Theoretical Expression of the Average Activation−Deactivation Equilibrium Constant in Controlled/Living Free-Radical Copolymerization Operating via Reversible Termination. Application to a Strongly Improved Control in Nitroxide-Mediated Polymerization of Methyl Methacrylate

Abstract

The average activation−deactivation equilibrium constant, 〈K〉, was determined on a theoretical basis for controlled free-radical copolymerizations operating via a reversible termination mechanism (i.e., nitroxide-mediated polymerization or atom transfer radical polymerization), using the terminal model for the activation−deactivation equilibrium and the terminal model or the implicit penultimate unit effect model for the propagation reaction.
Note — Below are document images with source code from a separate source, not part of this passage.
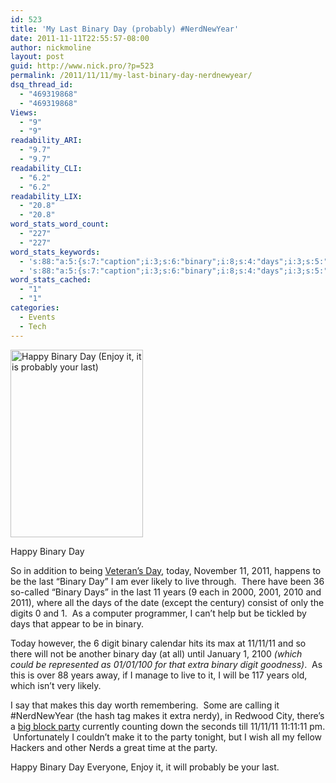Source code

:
```yaml
---
id: 523
title: 'My Last Binary Day (probably) #NerdNewYear'
date: 2011-11-11T22:55:57-08:00
author: nickmoline
layout: post
guid: http://www.nick.pro/?p=523
permalink: /2011/11/11/my-last-binary-day-nerdnewyear/
dsq_thread_id:
  - "469319868"
  - "469319868"
Views:
  - "9"
  - "9"
readability_ARI:
  - "9.7"
  - "9.7"
readability_CLI:
  - "6.2"
  - "6.2"
readability_LIX:
  - "20.8"
  - "20.8"
word_stats_word_count:
  - "227"
  - "227"
word_stats_keywords:
  - 's:88:"a:5:{s:7:"caption";i:3;s:6:"binary";i:8;s:4:"days";i:3;s:5:"years";i:3;s:5:"party";i:3;}";'
  - 's:88:"a:5:{s:7:"caption";i:3;s:6:"binary";i:8;s:4:"days";i:3;s:5:"years";i:3;s:5:"party";i:3;}";'
word_stats_cached:
  - "1"
  - "1"
categories:
  - Events
  - Tech
---
```

<div id="attachment_524" style="width: 222px" class="wp-caption alignright">
  <a href="http://www.sxc.hu/photo/1159613"><img aria-describedby="caption-attachment-524" class="size-medium wp-image-524 " title="Happy Binary Day (Enjoy it, it is probably your last)" alt="Happy Binary Day (Enjoy it, it is probably your last)" src="{{ site.baseurl }}/wp-content/uploads/2011/11/binary1-212x300.jpg" width="212" height="300" data-recalc-dims="1" /></a>
  
  <p id="caption-attachment-524" class="wp-caption-text">
    Happy Binary Day
  </p>
</div>

  
So in addition to being [Veteran&#8217;s Day](https://www.nick.pro/2011/11/11/thank-you-veterans/ "Thank you Veterans"), today, November 11, 2011, happens to be the last &#8220;Binary Day&#8221; I am ever likely to live through.  There have been 36 so-called &#8220;Binary Days&#8221; in the last 11 years (9 each in 2000, 2001, 2010 and 2011), where all the days of the date (except the century) consist of only the digits 0 and 1.  As a computer programmer, I can&#8217;t help but be tickled by days that appear to be in binary.

Today however, the 6 digit binary calendar hits its max at 11/11/11 and so there will not be another binary day (at all) until January 1, 2100 _(which could be represented as 01/01/100 for that extra binary digit goodness)_.  As this is over 88 years away, if I manage to live to it, I will be 117 years old, which isn&#8217;t very likely.

I say that makes this day worth remembering.  Some are calling it #NerdNewYear (the hash tag makes it extra nerdy), in Redwood City, there&#8217;s a <a title="#NerdNewYear" href="http://nerdnewyear.com/" target="_blank" class="broken_link">big block party</a> currently counting down the seconds till 11/11/11 11:11:11 pm.  Unfortunately I couldn&#8217;t make it to the party tonight, but I wish all my fellow Hackers and other Nerds a great time at the party.

Happy Binary Day Everyone, Enjoy it, it will probably be your last.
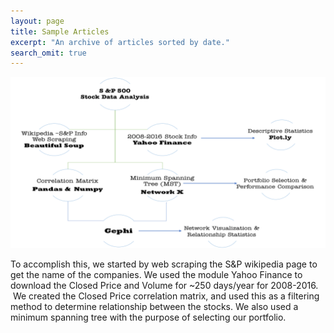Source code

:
```yaml
---
layout: page
title: Sample Articles
excerpt: "An archive of articles sorted by date."
search_omit: true
---
```



![Method](Method.png)

To accomplish this, we started by web scraping the S&P wikipedia page to get the name of the companies. We used the module Yahoo Finance to download the Closed Price and Volume for ~250 days/year for 2008-2016.  We created the Closed Price correlation matrix, and used this as a filtering method to determine relationship between the stocks. We also used a minimum spanning tree with the purpose of selecting our portfolio. 

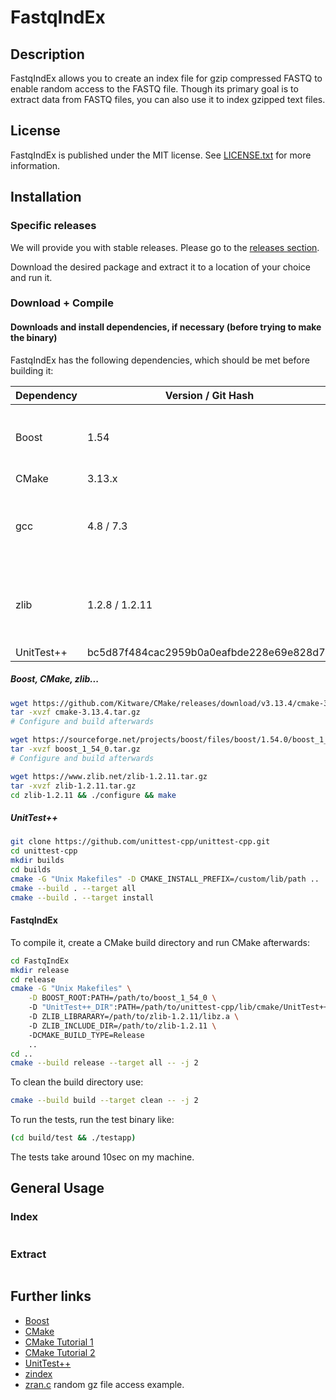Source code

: # FastqIndEx

## Description

FastqIndEx allows you to create an index file for gzip compressed FASTQ
to enable random access to the FASTQ file. Though its primary goal is to
extract data from FASTQ files, you can also use it to index gzipped text
files.

## License 

FastqIndEx is published under the MIT license. See 
[LICENSE.txt](LICENSE.txt) for more information.

## Installation

### Specific releases

We will provide you with stable releases. Please go to the 
[releases section](https://github.com/DKFZ-ODCF/FastqIndEx/releases).

Download the desired package and extract it to a location of your 
choice and run it.

### Download + Compile


#### Downloads and install dependencies, if necessary (before trying to make the binary)

FastqIndEx has the following dependencies, which should be met before building it:

| Dependency    | Version  / Git Hash                       | Remarks                                 |
| ---           |---                                        | ---                                     |
| Boost         | 1.54                                      | Could not get higher version running.   |
| CMake         | 3.13.x                                    |                                         |
| gcc           | 4.8 / 7.3                                 | Build was tested with both versions.    |
| zlib          | 1.2.8 / 1.2.11                            | Build was tested with both versions.    |
| UnitTest++    | bc5d87f484cac2959b0a0eafbde228e69e828d74  |                                         |

##### Boost, CMake, zlib...

``` Bash
wget https://github.com/Kitware/CMake/releases/download/v3.13.4/cmake-3.13.4.tar.gz
tar -xvzf cmake-3.13.4.tar.gz
# Configure and build afterwards

wget https://sourceforge.net/projects/boost/files/boost/1.54.0/boost_1_54_0.tar.gz/download && mv download boost_1_54_0.tar.gz
tar -xvzf boost_1_54_0.tar.gz
# Configure and build afterwards

wget https://www.zlib.net/zlib-1.2.11.tar.gz
tar -xvzf zlib-1.2.11.tar.gz
cd zlib-1.2.11 && ./configure && make
```

##### UnitTest++

``` Bash
git clone https://github.com/unittest-cpp/unittest-cpp.git
cd unittest-cpp
mkdir builds
cd builds
cmake -G "Unix Makefiles" -D CMAKE_INSTALL_PREFIX=/custom/lib/path ..
cmake --build . --target all
cmake --build . --target install
```

#### FastqIndEx


To compile it, create a CMake build directory and run CMake afterwards:

``` Bash
cd FastqIndEx
mkdir release                                                             # Or also debug, in case you want to develop
cd release
cmake -G "Unix Makefiles" \
    -D BOOST_ROOT:PATH=/path/to/boost_1_54_0 \                            # If necessary
    -D "UnitTest++_DIR":PATH=/path/to/unittest-cpp/lib/cmake/UnitTest++ \ # If necessary
    -D ZLIB_LIBRARARY=/path/to/zlib-1.2.11/libz.a \                       # If necessary
    -D ZLIB_INCLUDE_DIR=/path/to/zlib-1.2.11 \                            # If necessary
    -DCMAKE_BUILD_TYPE=Release                                            # Or =Debug, if you plan to develop 
    ..
cd ..
cmake --build release --target all -- -j 2                                # Or --build debug
```

To clean the build directory use:

``` Bash
cmake --build build --target clean -- -j 2
```

To run the tests, run the test binary like:

``` Bash
(cd build/test && ./testapp)
```

The tests take around 10sec on my machine.



## General Usage

### Index

``` Bash

```

### Extract

``` Bash

```

## Further links

* [Boost](https://www.boost.org/)
* [CMake](https://cmake.org/)
* [CMake Tutorial 1](https://preshing.com/20170511/how-to-build-a-cmake-based-project/)
* [CMake Tutorial 2](http://wiki.ogre3d.org/Getting+Started+With+CMake)
* [UnitTest++](https://github.com/unittest-cpp/unittest-cpp)
* [zindex](https://mattgodbolt.github.io/zindex/#/)
* [zran.c](https://github.com/madler/zlib/blob/master/examples/zran.c) 
  random gz file access example.

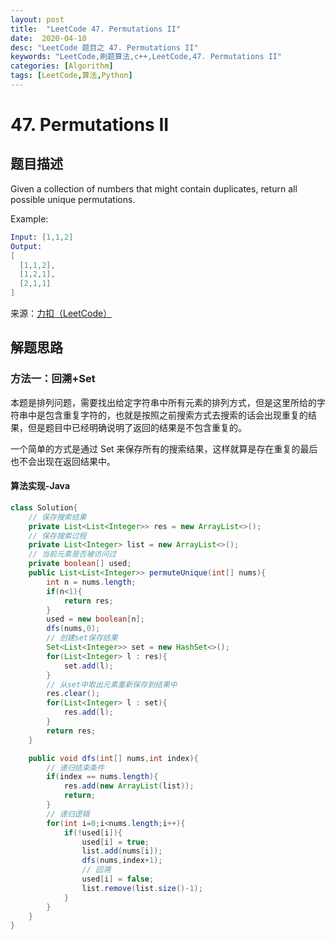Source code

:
 ```yaml
---
layout: post
title:  "LeetCode 47. Permutations II"
date:  2020-04-10
desc: "LeetCode 题目之 47. Permutations II"
keywords: "LeetCode,刷题算法,c++,LeetCode,47. Permutations II"
categories: [Algorithm]
tags: [LeetCode,算法,Python]
---
```

# 47. Permutations II

## 题目描述

Given a collection of numbers that might contain duplicates, return all possible unique permutations.

Example:

```s
Input: [1,1,2]
Output:
[
  [1,1,2],
  [1,2,1],
  [2,1,1]
]
```

来源：[力扣（LeetCode）](https://leetcode-cn.com/problems/permutations-ii)

## 解题思路

### 方法一：回溯+Set

本题是排列问题，需要找出给定字符串中所有元素的排列方式，但是这里所给的字符串中是包含重复字符的，也就是按照之前搜索方式去搜索的话会出现重复的结果，但是题目中已经明确说明了返回的结果是不包含重复的。

一个简单的方式是通过 Set 来保存所有的搜索结果，这样就算是存在重复的最后也不会出现在返回结果中。

#### 算法实现-Java

```java
class Solution{
    // 保存搜索结果
    private List<List<Integer>> res = new ArrayList<>();
    // 保存搜索过程
    private List<Integer> list = new ArrayList<>();
    // 当前元素是否被访问过
    private boolean[] used;
    public List<List<Integer>> permuteUnique(int[] nums){
        int n = nums.length;
        if(n<1){
            return res;
        }
        used = new boolean[n];
        dfs(nums,0);
        // 创建set保存结果
        Set<List<Integer>> set = new HashSet<>();
        for(List<Integer> l : res){
            set.add(l);
        }
        // 从set中取出元素重新保存到结果中
        res.clear();
        for(List<Integer> l : set){
            res.add(l);
        }
        return res;
    }

    public void dfs(int[] nums,int index){
        // 递归结束条件
        if(index == nums.length){
            res.add(new ArrayList(list));
            return;
        }
        // 递归逻辑
        for(int i=0;i<nums.length;i++){
            if(!used[i]){
                used[i] = true;
                list.add(nums[i]);
                dfs(nums,index+1);
                // 回溯
                used[i] = false;
                list.remove(list.size()-1);
            }
        }
    }
}
```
From the equation, it was shown that the addition of a small fraction of an appropriate comonomer to a monomer with a very large activation−deactivation equilibrium constant, K, might lead to strong reduction of 〈K〉, providing the added comonomer exhibits a low K. In nitroxide-mediated polymerization, the monomers with a very high K, such as the methacrylic esters, do not lead to controlled polymerization in the presence of nitroxides like SG1, despite the absence of disproportionation reaction between the nitroxide and the growing radical, because of the too fast irreversible self-termination of the propagating radicals present in high concentration. The polymerization stops at low conversion. Consequently, a reduction of K might lead to an enhanced quality of control. The method was indeed successfully applied to the SG1-mediated polymerization of methyl methacrylate at 90 °C. By adding only 4.4 or 8.8 mol % of styrene, the polymerization could be carried out to large conversions, while exhibiting all the features of a controlled system.